◆ Problem to solve
The answer must be every line below that contains the string "result".

◆ Data supplied
=-=-=-=-=

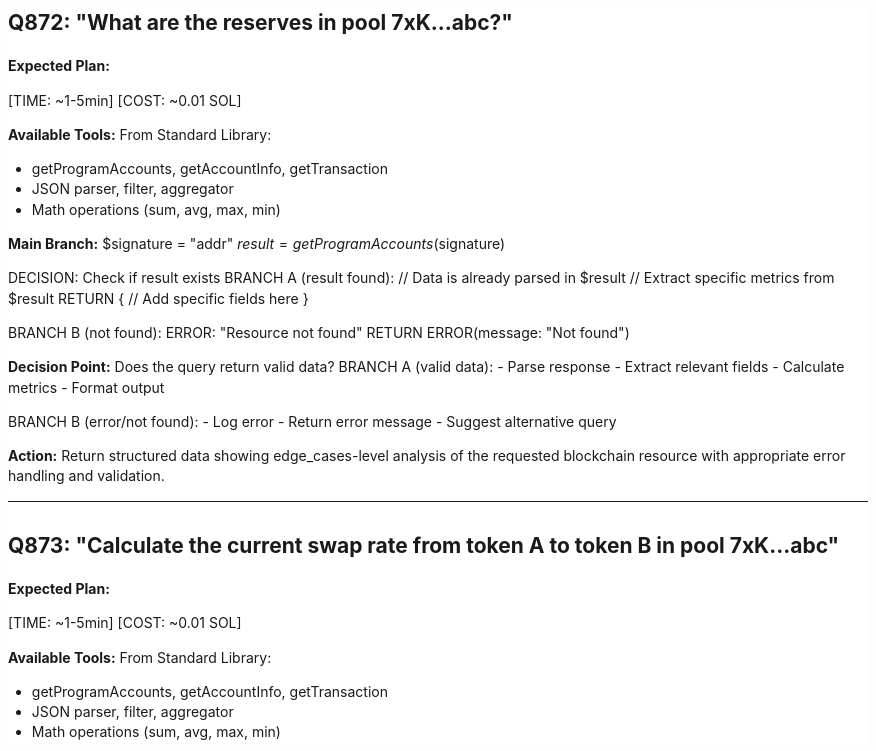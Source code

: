 
## Q872: "What are the reserves in pool 7xK...abc?"

**Expected Plan:**

[TIME: ~1-5min] [COST: ~0.01 SOL]

**Available Tools:**
From Standard Library:
  - getProgramAccounts, getAccountInfo, getTransaction
  - JSON parser, filter, aggregator
  - Math operations (sum, avg, max, min)

**Main Branch:**
$signature = "addr"
$result = getProgramAccounts($signature)

DECISION: Check if result exists
  BRANCH A (result found):
    // Data is already parsed in $result
    // Extract specific metrics from $result
    RETURN {
  // Add specific fields here
}

  BRANCH B (not found):
    ERROR: "Resource not found"
    RETURN ERROR(message: "Not found")


**Decision Point:** Does the query return valid data?
  BRANCH A (valid data):
    - Parse response
    - Extract relevant fields
    - Calculate metrics
    - Format output

  BRANCH B (error/not found):
    - Log error
    - Return error message
    - Suggest alternative query

**Action:**
Return structured data showing edge_cases-level analysis of the requested blockchain resource with appropriate error handling and validation.

---

## Q873: "Calculate the current swap rate from token A to token B in pool 7xK...abc"

**Expected Plan:**

[TIME: ~1-5min] [COST: ~0.01 SOL]

**Available Tools:**
From Standard Library:
  - getProgramAccounts, getAccountInfo, getTransaction
  - JSON parser, filter, aggregator
  - Math operations (sum, avg, max, min)
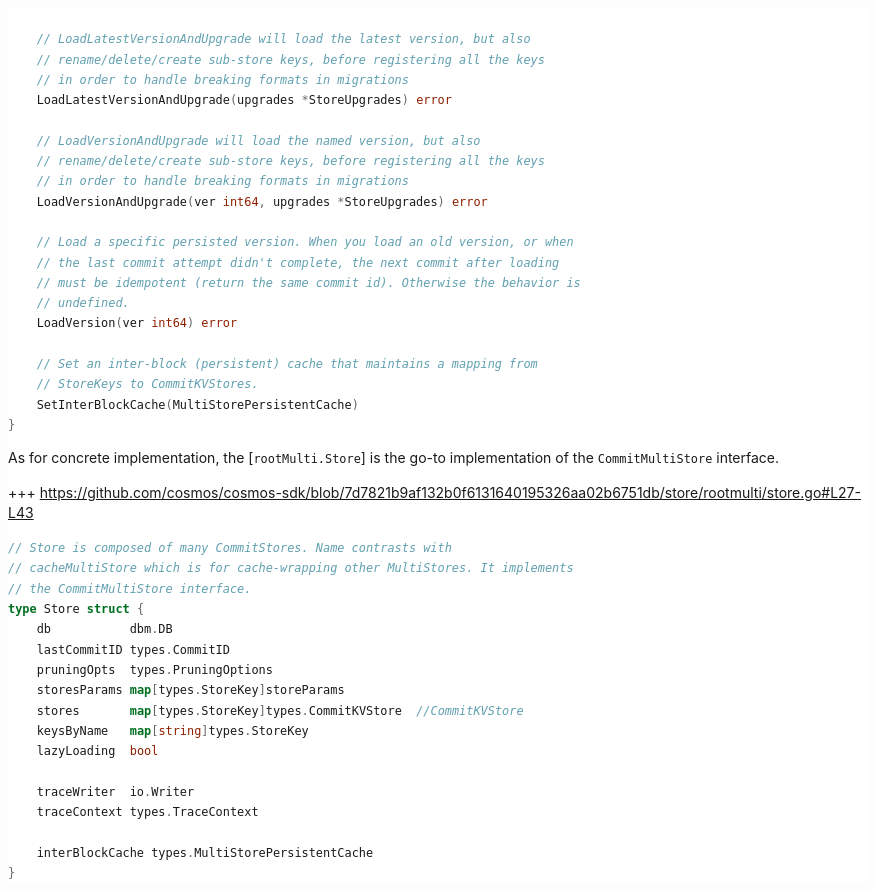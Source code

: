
 ```go

	// LoadLatestVersionAndUpgrade will load the latest version, but also
	// rename/delete/create sub-store keys, before registering all the keys
	// in order to handle breaking formats in migrations
	LoadLatestVersionAndUpgrade(upgrades *StoreUpgrades) error

	// LoadVersionAndUpgrade will load the named version, but also
	// rename/delete/create sub-store keys, before registering all the keys
	// in order to handle breaking formats in migrations
	LoadVersionAndUpgrade(ver int64, upgrades *StoreUpgrades) error

	// Load a specific persisted version. When you load an old version, or when
	// the last commit attempt didn't complete, the next commit after loading
	// must be idempotent (return the same commit id). Otherwise the behavior is
	// undefined.
	LoadVersion(ver int64) error

	// Set an inter-block (persistent) cache that maintains a mapping from
	// StoreKeys to CommitKVStores.
	SetInterBlockCache(MultiStorePersistentCache)
}

```



As for concrete implementation, the [`rootMulti.Store`] is the go-to implementation of the `CommitMultiStore` interface. 


+++ https://github.com/cosmos/cosmos-sdk/blob/7d7821b9af132b0f6131640195326aa02b6751db/store/rootmulti/store.go#L27-L43

```go
// Store is composed of many CommitStores. Name contrasts with
// cacheMultiStore which is for cache-wrapping other MultiStores. It implements
// the CommitMultiStore interface.
type Store struct {
	db           dbm.DB
	lastCommitID types.CommitID
	pruningOpts  types.PruningOptions
	storesParams map[types.StoreKey]storeParams
	stores       map[types.StoreKey]types.CommitKVStore  //CommitKVStore
	keysByName   map[string]types.StoreKey
	lazyLoading  bool

	traceWriter  io.Writer
	traceContext types.TraceContext

	interBlockCache types.MultiStorePersistentCache
}
```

=-=-=-=-=

◆ Answer to the problem
$result = getProgramAccounts($signature)
DECISION: Check if result exists
  BRANCH A (result found):
    // Data is already parsed in $result
    // Extract specific metrics from $result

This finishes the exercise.